Go through the listing and return every line with "доступа" in it.

Input material:
====

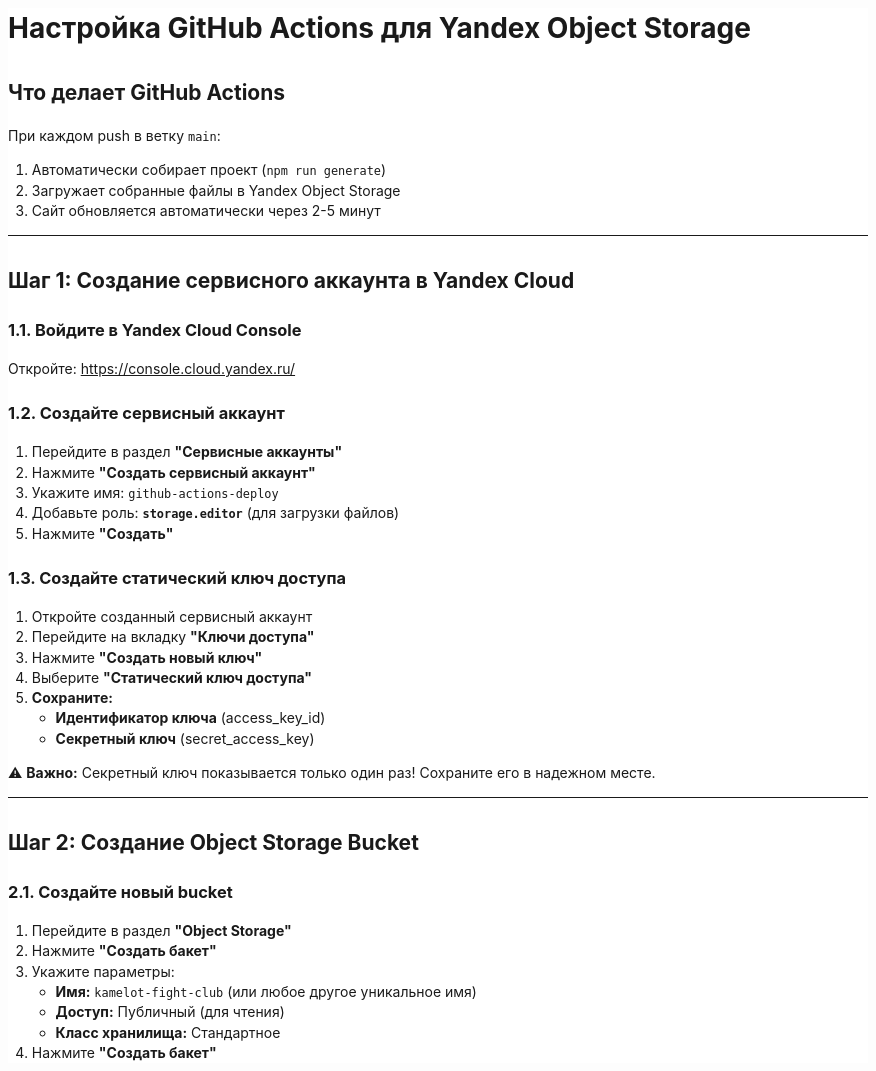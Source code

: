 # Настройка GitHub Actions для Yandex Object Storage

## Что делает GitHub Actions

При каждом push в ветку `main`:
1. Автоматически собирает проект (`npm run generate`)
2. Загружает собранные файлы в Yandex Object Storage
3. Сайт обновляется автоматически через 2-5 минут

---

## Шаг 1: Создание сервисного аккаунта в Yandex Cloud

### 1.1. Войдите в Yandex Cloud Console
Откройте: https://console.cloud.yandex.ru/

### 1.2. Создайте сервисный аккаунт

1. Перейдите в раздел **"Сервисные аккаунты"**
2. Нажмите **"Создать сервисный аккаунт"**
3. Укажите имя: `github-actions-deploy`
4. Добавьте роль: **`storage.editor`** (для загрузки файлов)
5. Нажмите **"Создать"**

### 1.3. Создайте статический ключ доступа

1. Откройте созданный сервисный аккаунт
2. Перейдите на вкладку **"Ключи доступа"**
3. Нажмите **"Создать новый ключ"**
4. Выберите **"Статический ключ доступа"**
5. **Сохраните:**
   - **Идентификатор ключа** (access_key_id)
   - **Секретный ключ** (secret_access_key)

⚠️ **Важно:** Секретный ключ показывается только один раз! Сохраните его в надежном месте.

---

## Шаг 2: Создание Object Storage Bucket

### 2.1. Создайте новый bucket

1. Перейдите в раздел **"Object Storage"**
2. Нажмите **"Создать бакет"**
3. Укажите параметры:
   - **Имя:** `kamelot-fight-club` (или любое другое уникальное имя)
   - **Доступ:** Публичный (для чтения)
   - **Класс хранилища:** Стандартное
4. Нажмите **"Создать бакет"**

====

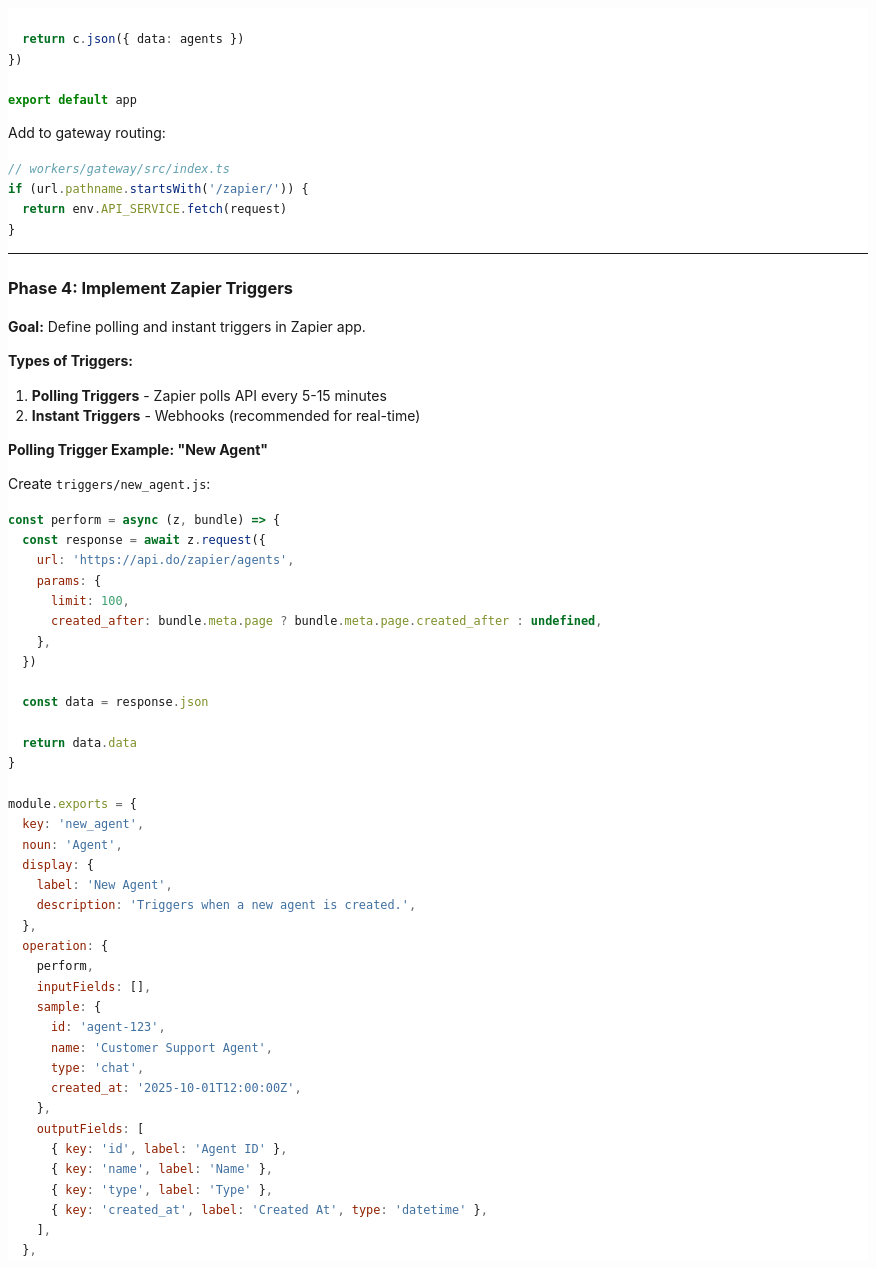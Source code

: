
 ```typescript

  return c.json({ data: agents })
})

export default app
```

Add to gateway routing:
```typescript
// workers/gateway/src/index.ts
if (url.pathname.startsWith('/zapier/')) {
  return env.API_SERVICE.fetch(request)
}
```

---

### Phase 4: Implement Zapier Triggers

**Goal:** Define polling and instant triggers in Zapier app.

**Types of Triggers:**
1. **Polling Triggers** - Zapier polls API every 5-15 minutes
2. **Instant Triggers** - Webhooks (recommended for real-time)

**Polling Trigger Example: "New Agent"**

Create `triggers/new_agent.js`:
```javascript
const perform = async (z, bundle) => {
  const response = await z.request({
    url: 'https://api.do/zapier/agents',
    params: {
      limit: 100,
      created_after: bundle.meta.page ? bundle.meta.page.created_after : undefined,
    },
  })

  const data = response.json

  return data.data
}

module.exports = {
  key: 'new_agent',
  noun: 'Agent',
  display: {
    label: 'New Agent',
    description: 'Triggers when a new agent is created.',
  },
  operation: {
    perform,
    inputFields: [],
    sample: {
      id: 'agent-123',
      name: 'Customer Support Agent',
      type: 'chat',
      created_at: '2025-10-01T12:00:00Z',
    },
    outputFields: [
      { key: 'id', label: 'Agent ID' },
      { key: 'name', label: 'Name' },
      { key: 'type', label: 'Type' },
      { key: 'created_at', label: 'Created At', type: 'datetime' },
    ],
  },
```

====

Task answer:
### 1.3. Создайте статический ключ доступа
2. Перейдите на вкладку **"Ключи доступа"**
4. Выберите **"Статический ключ доступа"**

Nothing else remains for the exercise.